● **Task item**
Give back every record below in full and exactly, but without a single image.

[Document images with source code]
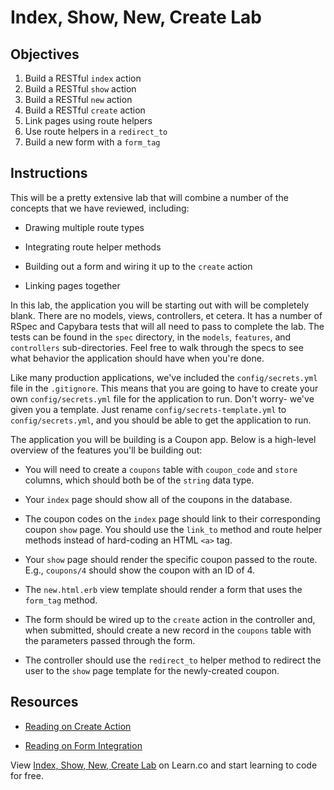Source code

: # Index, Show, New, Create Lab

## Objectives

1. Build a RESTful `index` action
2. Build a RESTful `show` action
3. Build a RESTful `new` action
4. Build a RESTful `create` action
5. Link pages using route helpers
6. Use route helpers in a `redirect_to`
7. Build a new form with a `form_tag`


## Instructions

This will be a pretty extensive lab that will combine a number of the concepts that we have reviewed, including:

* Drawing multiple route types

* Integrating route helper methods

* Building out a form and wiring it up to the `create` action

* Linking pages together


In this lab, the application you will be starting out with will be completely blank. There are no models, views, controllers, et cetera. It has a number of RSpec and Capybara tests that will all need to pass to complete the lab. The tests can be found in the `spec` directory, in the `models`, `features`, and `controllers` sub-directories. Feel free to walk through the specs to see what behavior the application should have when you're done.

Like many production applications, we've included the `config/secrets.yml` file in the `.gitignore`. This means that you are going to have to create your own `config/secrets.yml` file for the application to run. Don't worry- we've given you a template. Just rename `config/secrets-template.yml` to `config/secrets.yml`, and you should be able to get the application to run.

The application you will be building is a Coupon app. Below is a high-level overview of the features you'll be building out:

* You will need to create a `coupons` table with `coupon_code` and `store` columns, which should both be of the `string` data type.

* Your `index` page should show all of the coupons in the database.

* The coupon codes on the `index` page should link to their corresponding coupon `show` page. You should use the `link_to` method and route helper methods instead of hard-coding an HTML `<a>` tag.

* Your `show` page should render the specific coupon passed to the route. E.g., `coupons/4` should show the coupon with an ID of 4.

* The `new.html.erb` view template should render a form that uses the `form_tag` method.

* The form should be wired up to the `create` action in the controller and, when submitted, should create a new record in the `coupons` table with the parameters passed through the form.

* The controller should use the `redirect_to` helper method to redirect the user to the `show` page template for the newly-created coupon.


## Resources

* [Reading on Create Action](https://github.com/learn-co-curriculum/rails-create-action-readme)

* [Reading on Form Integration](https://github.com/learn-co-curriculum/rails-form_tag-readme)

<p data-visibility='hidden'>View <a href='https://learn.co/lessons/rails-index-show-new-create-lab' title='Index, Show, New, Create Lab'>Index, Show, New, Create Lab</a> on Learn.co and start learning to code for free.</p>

● **Task output**
Source code

: # Index, Show, New, Create Lab

## Objectives

1. Build a RESTful `index` action
2. Build a RESTful `show` action
3. Build a RESTful `new` action
4. Build a RESTful `create` action
5. Link pages using route helpers
6. Use route helpers in a `redirect_to`
7. Build a new form with a `form_tag`


## Instructions

This will be a pretty extensive lab that will combine a number of the concepts that we have reviewed, including:

* Drawing multiple route types

* Integrating route helper methods

* Building out a form and wiring it up to the `create` action

* Linking pages together


In this lab, the application you will be starting out with will be completely blank. There are no models, views, controllers, et cetera. It has a number of RSpec and Capybara tests that will all need to pass to complete the lab. The tests can be found in the `spec` directory, in the `models`, `features`, and `controllers` sub-directories. Feel free to walk through the specs to see what behavior the application should have when you're done.

Like many production applications, we've included the `config/secrets.yml` file in the `.gitignore`. This means that you are going to have to create your own `config/secrets.yml` file for the application to run. Don't worry- we've given you a template. Just rename `config/secrets-template.yml` to `config/secrets.yml`, and you should be able to get the application to run.

The application you will be building is a Coupon app. Below is a high-level overview of the features you'll be building out:

* You will need to create a `coupons` table with `coupon_code` and `store` columns, which should both be of the `string` data type.

* Your `index` page should show all of the coupons in the database.

* The coupon codes on the `index` page should link to their corresponding coupon `show` page. You should use the `link_to` method and route helper methods instead of hard-coding an HTML `<a>` tag.

* Your `show` page should render the specific coupon passed to the route. E.g., `coupons/4` should show the coupon with an ID of 4.

* The `new.html.erb` view template should render a form that uses the `form_tag` method.

* The form should be wired up to the `create` action in the controller and, when submitted, should create a new record in the `coupons` table with the parameters passed through the form.

* The controller should use the `redirect_to` helper method to redirect the user to the `show` page template for the newly-created coupon.


## Resources

* [Reading on Create Action](https://github.com/learn-co-curriculum/rails-create-action-readme)

* [Reading on Form Integration](https://github.com/learn-co-curriculum/rails-form_tag-readme)

<p data-visibility='hidden'>View <a href='https://learn.co/lessons/rails-index-show-new-create-lab' title='Index, Show, New, Create Lab'>Index, Show, New, Create Lab</a> on Learn.co and start learning to code for free.</p>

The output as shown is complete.